The NBME Shelf exams are enjoyable standardized tests that every first year looks forward to with almost unbearable glee. They test a single subject (“Anatomy”) and apparently take the relevant questions from the USMLE Step 1, a test that makes the MCAT look like the GRE and the SAT look like building with Lincoln logs.

Some schools force their students to take a variety of Shelf exams (spending/wasting $30 a pop) to help measure how well their students have mastered the material (AKA how they are doing compared to their national counterparts). What is a bit amusing and misleading about the whole ordeal is that the national norms are probably a big crock.

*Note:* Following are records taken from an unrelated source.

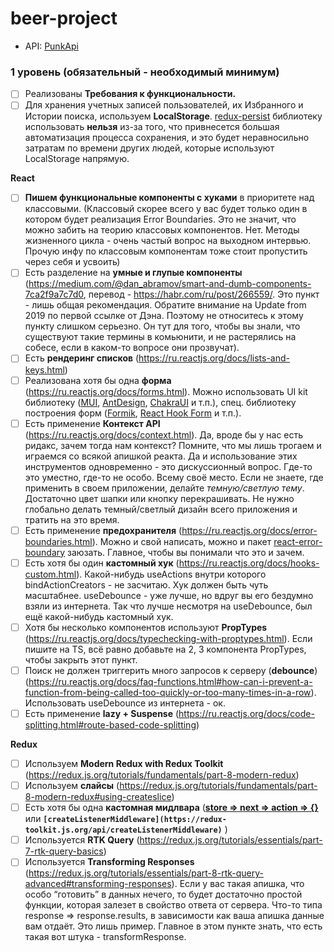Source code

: # beer-project

- API: [PunkApi](https://punkapi.com/documentation/v2)

### **1 уровень (обязательный - необходимый минимум)**

- [ ] Реализованы **Требования к функциональности.**
- [ ] Для хранения учетных записей пользователей, их Избранного и Истории поиска, используем **LocalStorage**. [redux-persist](https://www.npmjs.com/package/redux-persist) библиотеку использовать **нельзя** из-за того, что привнесется большая автоматизация процесса сохранения, и это будет неравносильно затратам по времени других людей, которые используют LocalStorage напрямую.

**React**

- [ ] **Пишем функциональные компоненты c хуками** в приоритете над классовыми. (Классовый скорее всего у вас будет только один в котором будет реализация Error Boundaries. Это не значит, что можно забить на теорию классовых компонентов. Нет. Методы жизненного цикла - очень частый вопрос на выходном интервью. Прочую инфу по классовым компонентам тоже стоит пропустить через себя и усвоить)
- [ ] Есть разделение на **умные и глупые компоненты** (https://medium.com/@dan_abramov/smart-and-dumb-components-7ca2f9a7c7d0, перевод - https://habr.com/ru/post/266559/. Это пункт - лишь общая рекомендация. Обратите внимание на Update from 2019 по первой ссылке от Дэна. Поэтому не относитесь к этому пункту слишком серьезно. Он тут для того, чтобы вы знали, что существуют такие термины в комьюнити, и не растерялись на собесе, если в каком-то вопросе они прозвучат).
- [ ] Есть **рендеринг списков** (https://ru.reactjs.org/docs/lists-and-keys.html)
- [ ] Реализована хотя бы одна **форма** (https://ru.reactjs.org/docs/forms.html). Можно использовать UI kit библиотеку ([MUI](https://mui.com/), [AntDesign](https://ant.design/), [ChakraUI](https://chakra-ui.com/) и т.п.), спец. библиотеку построения форм ([Formik](https://formik.org/), [React Hook Form](https://react-hook-form.com/) и т.п.).
- [ ] Есть применение **Контекст API** (https://ru.reactjs.org/docs/context.html). Да, вроде бы у нас есть ридакс, зачем тогда нам контекст? Помните, что мы лишь трогаем и играемся со всякой апишкой реакта. Да и использование этих инструментов одновременно - это дискуссионный вопрос. Где-то это уместно, где-то не особо. Всему своё место. Если не знаете, где применить в своем приложении, делайте _темную/светлую тему_. Достаточно цвет шапки или кнопку перекрашивать. Не нужно глобально делать темный/светлый дизайн всего приложения и тратить на это время.
- [ ] Есть применение **предохранителя** (https://ru.reactjs.org/docs/error-boundaries.html). Можно и свой написать, можно и пакет [react-error-boundary](https://www.npmjs.com/package/react-error-boundary) заюзать. Главное, чтобы вы понимали что это и зачем.
- [ ] Есть хотя бы один **кастомный хук** (https://ru.reactjs.org/docs/hooks-custom.html). Какой-нибудь useActions внутри которого bindActionCreators - не засчитаю. Хук должен быть чуть масштабнее. useDebounce - уже лучше, но вдруг вы его бездумно взяли из интернета. Так что лучше несмотря на useDebounce, был ещё какой-нибудь кастомный хук.
- [ ] Хотя бы несколько компонентов используют **PropTypes** (https://ru.reactjs.org/docs/typechecking-with-proptypes.html). Если пишите на TS, всё равно добавьте на 2, 3 компонента PropTypes, чтобы закрыть этот пункт.
- [ ] Поиск не должен триггерить много запросов к серверу (**debounce**) (https://ru.reactjs.org/docs/faq-functions.html#how-can-i-prevent-a-function-from-being-called-too-quickly-or-too-many-times-in-a-row). Использовать useDebounce из интернета - ок.
- [ ] Есть применение **lazy + Suspense** (https://ru.reactjs.org/docs/code-splitting.html#route-based-code-splitting)

**Redux**

- [ ] Используем **Modern Redux with Redux Toolkit** (https://redux.js.org/tutorials/fundamentals/part-8-modern-redux)
- [ ] Используем **слайсы** (https://redux.js.org/tutorials/fundamentals/part-8-modern-redux#using-createslice)
- [ ] Есть хотя бы одна **кастомная мидлвара** (**[store ⇒ next ⇒ action ⇒ {}](https://redux.js.org/understanding/history-and-design/middleware)** или **`[createListenerMiddleware](https://redux-toolkit.js.org/api/createListenerMiddleware)`** )
- [ ] Используется **RTK Query** (https://redux.js.org/tutorials/essentials/part-7-rtk-query-basics)
- [ ] Используется **Transforming Responses** (https://redux.js.org/tutorials/essentials/part-8-rtk-query-advanced#transforming-responses). Если у вас такая апишка, что особо “готовить” в данных нечего, то будет достаточно простой функции, которая залезет в свойство ответа от сервера. Что-то типа response ⇒ response.results, в зависимости как ваша апишка данные вам отдаёт. Это лишь пример. Главное в этом пункте знать, что есть такая вот штука - transformResponse.
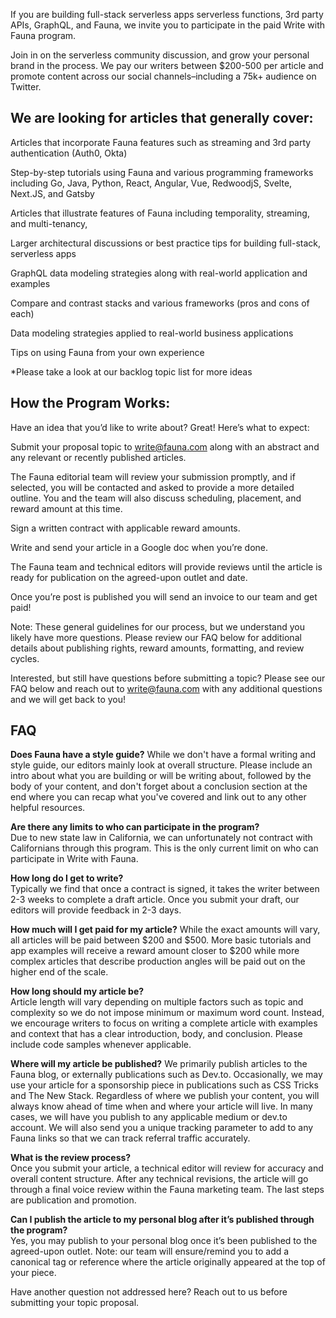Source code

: If you are building full-stack serverless apps serverless functions, 3rd party APIs, GraphQL, and Fauna, we invite you to participate in the paid Write with Fauna program.

Join in on the serverless community discussion, and grow your personal brand in the process. We pay our writers between $200-500 per article and promote content across our social channels–including a 75k+ audience on Twitter.

## We are looking for articles that generally cover: 

Articles that incorporate Fauna features such as streaming and 3rd party authentication (Auth0, Okta) 

Step-by-step tutorials using Fauna and various programming frameworks including Go, Java, Python, React, Angular, Vue, RedwoodjS, Svelte, Next.JS, and Gatsby 

Articles that illustrate features of Fauna including temporality, streaming, and multi-tenancy,

Larger architectural discussions or best practice tips for building full-stack, serverless apps 

GraphQL data modeling strategies along with real-world application and examples 

Compare and contrast stacks and various frameworks (pros and cons of each) 

Data modeling strategies applied to real-world business applications 

Tips on using Fauna from your own experience 

*Please take a look at our backlog topic list for more ideas 

 ## How the Program Works: 

Have an idea that you’d like to write about? Great! Here’s what to expect: 

Submit your proposal topic to write@fauna.com along with an abstract and any relevant or recently published articles. 

The Fauna editorial team will review your submission promptly, and if selected, you will be contacted and asked to provide a more detailed outline. You and the team will also discuss scheduling, placement, and reward amount at this time.  

Sign a written contract with applicable reward amounts. 

Write and send your article in a Google doc when you’re done. 

The Fauna team and technical editors will provide reviews until the article is ready for publication on the agreed-upon outlet and date.  

Once you’re post is published you will send an invoice to our team and get paid! 

Note: These general guidelines for our process, but we understand you likely have more questions. Please review our FAQ below for additional details about publishing rights, reward amounts, formatting, and review cycles. 
 
Interested, but still have questions before submitting a topic? Please see our FAQ below and reach out to write@fauna.com with any additional questions and we will get back to you! 

## FAQ

**Does Fauna have a style guide?**
While we don't have a formal writing and style guide, our editors mainly look at overall structure. Please include an intro about what you are building or will be writing about, followed by the body of your content, and don't forget about a conclusion section at the end where you can recap what you've covered and link out to any other helpful resources. 

**Are there any limits to who can participate in the program?**  
Due to new state law in California, we can unfortunately not contract with Californians through this program. This is the only current limit on who can participate in Write with Fauna.

**How long do I get to write?**  
Typically we find that once a contract is signed, it takes the writer between 2-3 weeks to complete a draft article. Once you submit your draft, our editors will provide feedback in 2-3 days. 

**How much will I get paid for my article?** 
While the exact amounts will vary, all articles will be paid between $200 and $500. More basic tutorials and app examples will receive a reward amount closer to $200 while more complex articles that describe production angles will be paid out on the higher end of the scale. 

**How long should my article be?**  
Article length will vary depending on multiple factors such as topic and complexity so we do not impose minimum or maximum word count. Instead, we encourage writers to focus on writing a complete article with examples and context that has a clear introduction, body, and conclusion. Please include code samples whenever applicable. 

**Where will my article be published?** 
We primarily publish articles to the Fauna blog, or externally publications such as Dev.to. Occasionally, we may use your article for a sponsorship piece in publications such as CSS Tricks and The New Stack. Regardless of where we publish your content, you will always know ahead of time when and where your article will live. In many cases, we will have you publish to any applicable medium or dev.to account. We will also send you a unique tracking parameter to add to any Fauna links so that we can track referral traffic accurately. 

**What is the review process?**  
Once you submit your article, a technical editor will review for accuracy and overall content structure. After any technical revisions, the article will go through a final voice review within the Fauna marketing team. The last steps are publication and promotion. 

**Can I publish the article to my personal blog after it’s published through the program?**  
Yes, you may publish to your personal blog once it’s been published to the agreed-upon outlet. Note: our team will ensure/remind you to add a canonical tag or reference where the article originally appeared at the top of your piece. 

Have another question not addressed here? Reach out to us before submitting your topic proposal.    





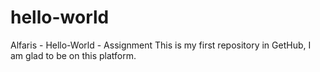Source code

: # hello-world
Alfaris - Hello-World - Assignment
This is my first repository in GetHub,
I am glad to be on this platform.
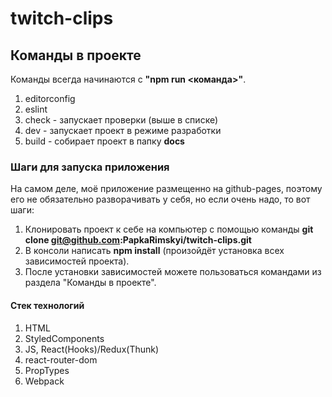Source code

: # twitch-clips

## Команды в проекте

Команды всегда начинаются с <b>"npm run <команда>"</b>.

1. editorconfig
2. eslint
3. check - запускает проверки (выше в списке)
4. dev - запускает проект в режиме разработки
5. build - собирает проект в папку <b>docs</b>

### Шаги для запуска приложения

На самом деле, моё приложение размещенно на github-pages, поэтому его не обязательно разворачивать у себя, но если очень надо, то вот шаги:
  1. Клонировать проект к себе на компьютер с помощью команды <b>git clone git@github.com:PapkaRimskyi/twitch-clips.git</b>
  2. В консоли написать <b>npm install</b> (произойдёт установка всех зависимостей проекта).
  3. После установки зависимостей можете пользоваться командами из раздела "Команды в проекте".

#### Стек технологий
1. HTML
2. StyledComponents
3. JS, React(Hooks)/Redux(Thunk)
4. react-router-dom
5. PropTypes
6. Webpack




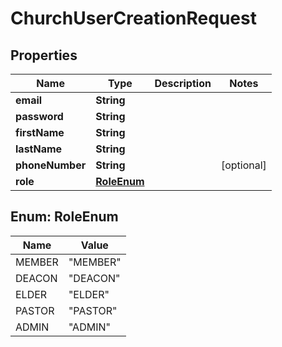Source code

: 

# ChurchUserCreationRequest


## Properties

| Name | Type | Description | Notes |
|------------ | ------------- | ------------- | -------------|
|**email** | **String** |  |  |
|**password** | **String** |  |  |
|**firstName** | **String** |  |  |
|**lastName** | **String** |  |  |
|**phoneNumber** | **String** |  |  [optional] |
|**role** | [**RoleEnum**](#RoleEnum) |  |  |



## Enum: RoleEnum

| Name | Value |
|---- | -----|
| MEMBER | &quot;MEMBER&quot; |
| DEACON | &quot;DEACON&quot; |
| ELDER | &quot;ELDER&quot; |
| PASTOR | &quot;PASTOR&quot; |
| ADMIN | &quot;ADMIN&quot; |



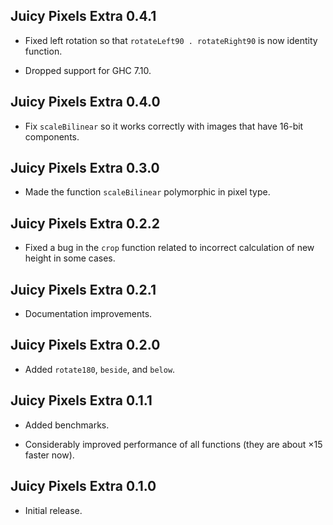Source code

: ## Juicy Pixels Extra 0.4.1

* Fixed left rotation so that `rotateLeft90 . rotateRight90` is now identity
  function.

* Dropped support for GHC 7.10.

## Juicy Pixels Extra 0.4.0

* Fix `scaleBilinear` so it works correctly with images that have 16-bit
  components.

## Juicy Pixels Extra 0.3.0

* Made the function `scaleBilinear` polymorphic in pixel type.

## Juicy Pixels Extra 0.2.2

* Fixed a bug in the `crop` function related to incorrect calculation of new
  height in some cases.

## Juicy Pixels Extra 0.2.1

* Documentation improvements.

## Juicy Pixels Extra 0.2.0

* Added `rotate180`, `beside`, and `below`.

## Juicy Pixels Extra 0.1.1

* Added benchmarks.

* Considerably improved performance of all functions (they are about ×15
  faster now).

## Juicy Pixels Extra 0.1.0

* Initial release.
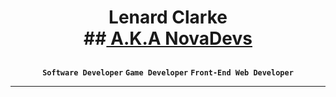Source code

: # <p align="center"> Lenard Clarke <br> ##<a href="https://assetstore.unity.com/publishers/101795"> A.K.A NovaDevs</a></p>
<p align="center" dir="auto"><strong><code>Software Developer</code></strong> <strong><code>Game Developer</code></strong> <strong><code>Front-End Web Developer</code></strong></p>
<hr></hr>
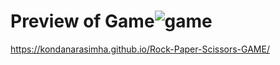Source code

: # Preview of Game![game](https://github.com/kondanarasimha/Rock-Paper-Scissors-GAME/assets/136059664/2618225a-f22f-4e17-8c0c-59e4d13464fd)
https://kondanarasimha.github.io/Rock-Paper-Scissors-GAME/
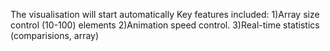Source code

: The visualisation will start automatically 
Key features included:
 1)Array  size control (10-100) elements
 2)Animation speed control.
 3)Real-time statistics (comparisions, array)
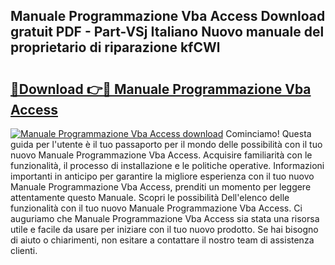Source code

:## Manuale Programmazione Vba Access Download gratuit PDF - Part-VSj Italiano Nuovo manuale del proprietario di riparazione kfCWl

# <h2><a href="http://dfdd9p.blite.top/?on=Manuale+Programmazione+Vba+Access">🔗Download 👉🔴 Manuale Programmazione Vba Access</a></h2>

[![Manuale Programmazione Vba Access download](https://i.imgur.com/lujVjoI.png)](http://dfdd9p.blite.top/?on=Manuale+Programmazione+Vba+Access)
Cominciamo! Questa guida per l'utente è il tuo passaporto per il mondo delle possibilità con il tuo nuovo Manuale Programmazione Vba Access. Acquisire familiarità con le funzionalità, il processo di installazione e le politiche operative. Informazioni importanti in anticipo per garantire la migliore esperienza con il tuo nuovo Manuale Programmazione Vba Access, prenditi un momento per leggere attentamente questo Manuale. Scopri le possibilità Dell'elenco delle funzionalità con il tuo nuovo Manuale Programmazione Vba Access. Ci auguriamo che Manuale Programmazione Vba Access sia stata una risorsa utile e facile da usare per iniziare con il tuo nuovo prodotto. Se hai bisogno di aiuto o chiarimenti, non esitare a contattare il nostro team di assistenza clienti.
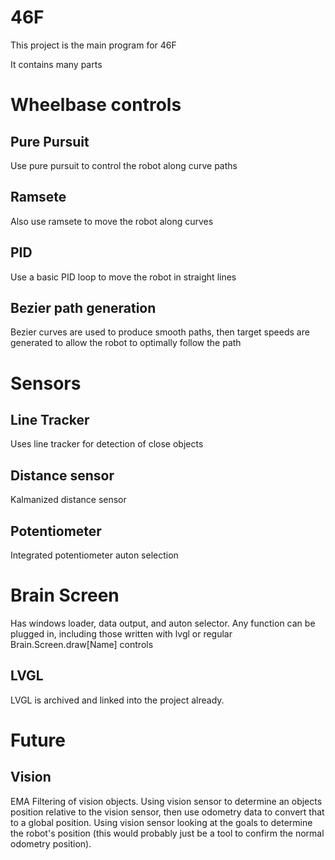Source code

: # 46F
This project is the main program for 46F

It contains many parts

<h1>Wheelbase controls</h1>
<h2>Pure Pursuit</h2>
Use pure pursuit to control the robot along curve paths
<h2>Ramsete</h2>
Also use ramsete to move the robot along curves
<h2>PID</h2>
Use a basic PID loop to move the robot in straight lines
<h2>Bezier path generation</h2>
Bezier curves are used to produce smooth paths, then target speeds are generated to allow the robot to optimally follow the path
<h1>Sensors</h1>
<h2>Line Tracker</h2>
Uses line tracker for detection of close objects
<h2>Distance sensor</h2>
Kalmanized distance sensor
<h2>Potentiometer</h2>
Integrated potentiometer auton selection
<h1>Brain Screen</h1>
Has windows loader, data output, and auton selector. Any function can be plugged in, including those written with lvgl or regular Brain.Screen.draw[Name] controls
<h2>LVGL </h2>
LVGL is archived and linked into the project already. 
<h1>Future</h1>
<h2>Vision</h2>
EMA Filtering of vision objects. 
Using vision sensor to determine an objects position relative to the vision sensor, then use odometry data to convert that to a global position. 
Using vision sensor looking at the goals to determine the robot's position (this would probably just be a tool to confirm the normal odometry position). 

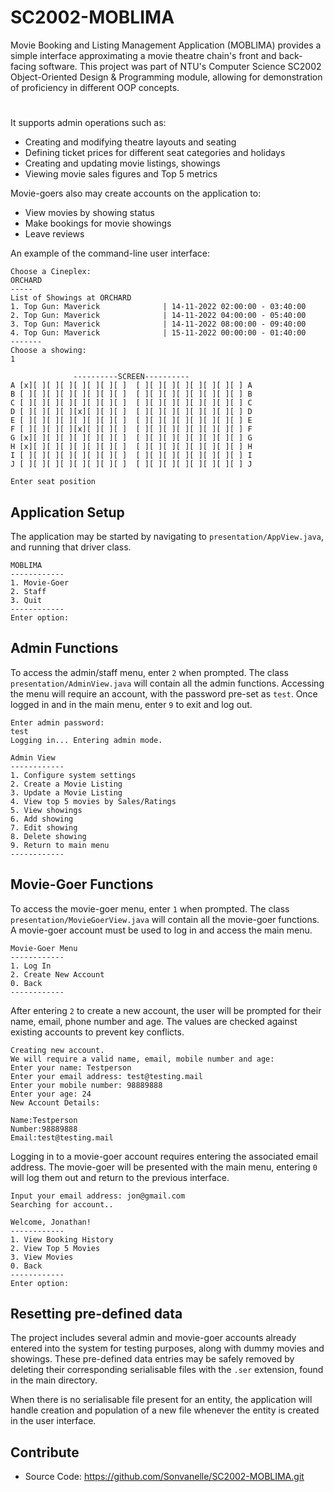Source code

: SC2002-MOBLIMA
========

Movie Booking and Listing Management Application (MOBLIMA) provides a simple interface approximating a movie theatre chain's front and back-facing software.
This project was part of NTU's Computer Science SC2002 Object-Oriented Design & Programming module, allowing for demonstration of proficiency in different OOP concepts.

#

It supports admin operations such as:
- Creating and modifying theatre layouts and seating
- Defining ticket prices for different seat categories and holidays
- Creating and updating movie listings, showings
- Viewing movie sales figures and Top 5 metrics

Movie-goers also may create accounts on the application to:
- View movies by showing status
- Make bookings for movie showings
- Leave reviews

An example of the command-line user interface:

    Choose a Cineplex: 
    ORCHARD
    -----
    List of Showings at ORCHARD
    1. Top Gun: Maverick              | 14-11-2022 02:00:00 - 03:40:00
    2. Top Gun: Maverick              | 14-11-2022 04:00:00 - 05:40:00
    3. Top Gun: Maverick              | 14-11-2022 08:00:00 - 09:40:00
    4. Top Gun: Maverick              | 15-11-2022 00:00:00 - 01:40:00
    -------
    Choose a showing: 
    1
    
                  ----------SCREEN----------
    A [x][ ][ ][ ][ ][ ][ ][ ]  [ ][ ][ ][ ][ ][ ][ ][ ] A
    B [ ][ ][ ][ ][ ][ ][ ][ ]  [ ][ ][ ][ ][ ][ ][ ][ ] B
    C [ ][ ][ ][ ][ ][ ][ ][ ]  [ ][ ][ ][ ][ ][ ][ ][ ] C
    D [ ][ ][ ][ ][x][ ][ ][ ]  [ ][ ][ ][ ][ ][ ][ ][ ] D
    E [ ][ ][ ][ ][ ][ ][ ][ ]  [ ][ ][ ][ ][ ][ ][ ][ ] E
    F [ ][ ][ ][ ][x][ ][ ][ ]  [ ][ ][ ][ ][ ][ ][ ][ ] F
    G [x][ ][ ][ ][ ][ ][ ][ ]  [ ][ ][ ][ ][ ][ ][ ][ ] G
    H [x][ ][ ][ ][ ][ ][ ][ ]  [ ][ ][ ][ ][ ][ ][ ][ ] H
    I [ ][ ][ ][ ][ ][ ][ ][ ]  [ ][ ][ ][ ][ ][ ][ ][ ] I
    J [ ][ ][ ][ ][ ][ ][ ][ ]  [ ][ ][ ][ ][ ][ ][ ][ ] J

    Enter seat position

Application Setup
--------
The application may be started by navigating to `presentation/AppView.java`, and running that driver class.

    MOBLIMA 
    ------------
    1. Movie-Goer 
    2. Staff 
    3. Quit 
    ------------
    Enter option: 


Admin Functions
------------

To access the admin/staff menu, enter `2` when prompted. The class `presentation/AdminView.java` will contain all the admin functions. Accessing the menu will require an account, with the password pre-set as `test`.
Once logged in and in the main menu, enter `9` to exit and log out.

    Enter admin password:
    test
    Logging in... Entering admin mode.

    Admin View 
    ------------
    1. Configure system settings 
    2. Create a Movie Listing 
    3. Update a Movie Listing 
    4. View top 5 movies by Sales/Ratings 
    5. View showings 
    6. Add showing 
    7. Edit showing 
    8. Delete showing 
    9. Return to main menu 
    ------------

Movie-Goer Functions
------------

To access the movie-goer menu, enter `1` when prompted. The class `presentation/MovieGoerView.java` will contain all the movie-goer functions.
A movie-goer account must be used to log in and access the main menu. 

    Movie-Goer Menu
    ------------
    1. Log In
    2. Create New Account
    0. Back 
    ------------
    
After entering `2` to create a new account, the user will be prompted for their name, email, phone number and age. The values are checked against existing accounts to prevent key conflicts.

    Creating new account. 
    We will require a valid name, email, mobile number and age:
    Enter your name: Testperson
    Enter your email address: test@testing.mail
    Enter your mobile number: 98889888
    Enter your age: 24
    New Account Details:

    Name:Testperson
    Number:98889888
    Email:test@testing.mail
    
Logging in to a movie-goer account requires entering the associated email address. The movie-goer will be presented with the main menu, entering `0` will log them out and return to the previous interface.

    Input your email address: jon@gmail.com
    Searching for account..

    Welcome, Jonathan!
    ------------
    1. View Booking History 
    2. View Top 5 Movies 
    3. View Movies
    0. Back 
    ------------
    Enter option: 

Resetting pre-defined data
------------
The project includes several admin and movie-goer accounts already entered into the system for testing purposes, along with dummy movies and showings.
These pre-defined data entries may be safely removed by deleting their corresponding serialisable files with the `.ser` extension, found in the main directory.

When there is no serialisable file present for an entity, the application will handle creation and population of a new file whenever the entity is created in the user interface.


Contribute
----------
- Source Code: https://github.com/Sonvanelle/SC2002-MOBLIMA.git

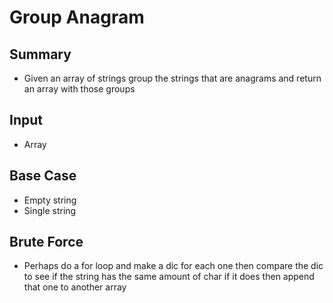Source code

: # Group Anagram
## Summary
- Given an array of strings group the strings that are anagrams and return an array with those groups

## Input
- Array

## Base Case
- Empty string
- Single string

## Brute Force
- Perhaps do a for loop and make a dic for each one then compare the dic to see if the string has the same amount of char if it does then append that one to another array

Different schools use the “shelves” differently. Some use them as a just-for-fun intellectual exercise, others as extra-credit, and still others as a true final exam. Don’t get me wrong, it’s not a bad thing to get some USMLE Step 1 experience, but it’s highly dependent on the environment: if you take five step exams in a single week, you are clearly not going to be prepared or even particularly focused. If it’s your final exam, you are going to do your best to rock it.

So if the national average is computed from all of these groups together, then it’s going to have a huge unseen left tail: if people are taking the exam who don’t care how they perform, they’re going to be dragging the average down from where it would otherwise be. So while the test is technically normalized, it’s not the same normal as a regular standardized test: Unlike the MCAT, not every student has something riding on the exam. I personally knew people who filled out all C’s on an exam that was for extra-credit only.

While your school receives the group’s average and your grade relative to your test group (classmates), the theoretically more interesting numbers a student receives are the grade based on the national average and corresponding percentile. I’m curious as to how far off the scores really are. If all those people who weren’t making a good faith effort actually tried (as they do on the USMLE Steps 1, 2, 3), then I’d wager it’d be a different ball game. It’s essentially an unstandardized standardized test.